Mallory Johnson has been nominated for the Ron Hynes SOCAN Songwriter of the Year for her song “Drunk Mind, Sober Heart”, and as The Telegram Fan’s Choice Entertainer of the Year. The winners will be announced during MusicNL week Feb 1-7th. – © ALYSSA BARKER

By J. RENE ROY

NASHVILLE, TN – Even though she has left the island of Newfoundland for the honky-tonks of Nashville, Tennessee, Mallory Johnson still comes back home to the Codroy Valley every year. The versatile musician, singer, songwriter, and actress was pretty much stranded here for a while last year.

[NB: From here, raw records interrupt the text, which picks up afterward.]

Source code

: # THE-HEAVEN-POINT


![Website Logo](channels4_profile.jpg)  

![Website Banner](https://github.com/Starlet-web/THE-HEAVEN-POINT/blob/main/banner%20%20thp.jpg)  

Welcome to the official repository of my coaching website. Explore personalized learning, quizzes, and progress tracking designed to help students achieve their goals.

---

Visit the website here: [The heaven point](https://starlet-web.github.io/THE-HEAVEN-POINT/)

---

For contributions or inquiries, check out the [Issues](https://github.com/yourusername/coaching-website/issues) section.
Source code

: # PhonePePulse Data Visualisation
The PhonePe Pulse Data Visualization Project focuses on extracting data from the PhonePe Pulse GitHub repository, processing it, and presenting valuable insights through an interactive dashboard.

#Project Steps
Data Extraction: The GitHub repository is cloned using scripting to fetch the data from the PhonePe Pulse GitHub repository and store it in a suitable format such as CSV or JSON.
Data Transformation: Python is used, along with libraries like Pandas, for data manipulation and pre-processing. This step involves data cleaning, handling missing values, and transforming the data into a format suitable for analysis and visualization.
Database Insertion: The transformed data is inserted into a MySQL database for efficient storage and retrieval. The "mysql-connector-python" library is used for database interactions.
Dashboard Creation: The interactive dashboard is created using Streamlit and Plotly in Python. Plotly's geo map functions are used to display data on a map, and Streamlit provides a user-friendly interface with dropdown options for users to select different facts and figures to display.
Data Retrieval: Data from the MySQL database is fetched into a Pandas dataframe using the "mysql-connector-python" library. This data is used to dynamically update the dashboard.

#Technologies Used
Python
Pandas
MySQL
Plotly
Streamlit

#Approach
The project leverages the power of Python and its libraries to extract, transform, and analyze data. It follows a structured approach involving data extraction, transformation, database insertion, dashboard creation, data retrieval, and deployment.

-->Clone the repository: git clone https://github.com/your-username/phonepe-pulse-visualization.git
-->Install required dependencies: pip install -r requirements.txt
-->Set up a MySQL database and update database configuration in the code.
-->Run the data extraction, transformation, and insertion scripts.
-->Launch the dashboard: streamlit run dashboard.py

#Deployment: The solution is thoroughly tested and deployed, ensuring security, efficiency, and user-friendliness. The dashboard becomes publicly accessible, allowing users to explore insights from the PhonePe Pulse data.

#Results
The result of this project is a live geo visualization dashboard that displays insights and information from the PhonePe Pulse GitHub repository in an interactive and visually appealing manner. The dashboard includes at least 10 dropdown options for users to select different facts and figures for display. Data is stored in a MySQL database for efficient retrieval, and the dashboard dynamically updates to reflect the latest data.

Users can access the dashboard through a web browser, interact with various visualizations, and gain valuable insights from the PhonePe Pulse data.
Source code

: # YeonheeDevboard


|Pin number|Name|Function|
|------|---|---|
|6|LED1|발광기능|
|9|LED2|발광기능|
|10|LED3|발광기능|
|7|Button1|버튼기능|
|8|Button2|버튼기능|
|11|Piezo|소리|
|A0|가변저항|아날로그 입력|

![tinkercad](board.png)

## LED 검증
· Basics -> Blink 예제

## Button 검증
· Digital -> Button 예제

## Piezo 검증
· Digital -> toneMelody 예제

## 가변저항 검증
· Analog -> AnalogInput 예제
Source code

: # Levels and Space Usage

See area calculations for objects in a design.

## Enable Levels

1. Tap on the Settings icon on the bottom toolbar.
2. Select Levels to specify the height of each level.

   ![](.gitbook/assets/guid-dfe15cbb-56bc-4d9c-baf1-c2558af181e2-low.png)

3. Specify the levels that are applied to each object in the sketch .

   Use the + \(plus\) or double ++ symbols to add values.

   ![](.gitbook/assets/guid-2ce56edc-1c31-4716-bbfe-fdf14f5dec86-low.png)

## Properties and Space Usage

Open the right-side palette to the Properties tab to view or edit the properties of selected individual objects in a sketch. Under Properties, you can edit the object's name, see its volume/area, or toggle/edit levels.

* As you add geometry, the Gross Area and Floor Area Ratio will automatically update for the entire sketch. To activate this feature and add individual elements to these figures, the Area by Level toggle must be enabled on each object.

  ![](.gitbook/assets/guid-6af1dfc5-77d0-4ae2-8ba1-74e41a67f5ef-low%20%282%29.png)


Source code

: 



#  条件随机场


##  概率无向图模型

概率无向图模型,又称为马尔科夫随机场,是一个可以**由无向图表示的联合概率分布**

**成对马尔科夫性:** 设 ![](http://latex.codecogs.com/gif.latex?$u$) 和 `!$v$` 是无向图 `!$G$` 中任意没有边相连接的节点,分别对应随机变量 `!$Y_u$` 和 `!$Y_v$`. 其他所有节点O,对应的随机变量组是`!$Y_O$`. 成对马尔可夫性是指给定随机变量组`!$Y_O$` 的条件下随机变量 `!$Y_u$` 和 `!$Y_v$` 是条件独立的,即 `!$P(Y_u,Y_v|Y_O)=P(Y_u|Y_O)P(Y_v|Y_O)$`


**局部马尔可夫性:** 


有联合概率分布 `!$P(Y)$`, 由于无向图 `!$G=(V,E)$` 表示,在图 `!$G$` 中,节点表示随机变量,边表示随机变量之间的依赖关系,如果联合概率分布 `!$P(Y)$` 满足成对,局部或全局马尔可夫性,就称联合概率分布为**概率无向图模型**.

“I was home from March of 2020, until the end of October,” said Johnson via telephone interview on Friday, Jan. 16.

“I was originally supposed to go on tour, to do the Reklaws Arts and Culture Center run, followed by a coast to coast radio tour. So I flew home, and a day or two later, everything was being postponed or cancelled. The Reklaws is still in the books. I’m not sure when exactly that’s happening.”

Johnson doesn’t see her unanticipated Newfoundland staycation as a bad thing. Instead, she calls it a blessing in disguise, since it allowed her new opportunities in the way of spontaneous collaborations, and a chance to write new music with friends and family.

“It was so nice, and so much fun to just get creative with friends.”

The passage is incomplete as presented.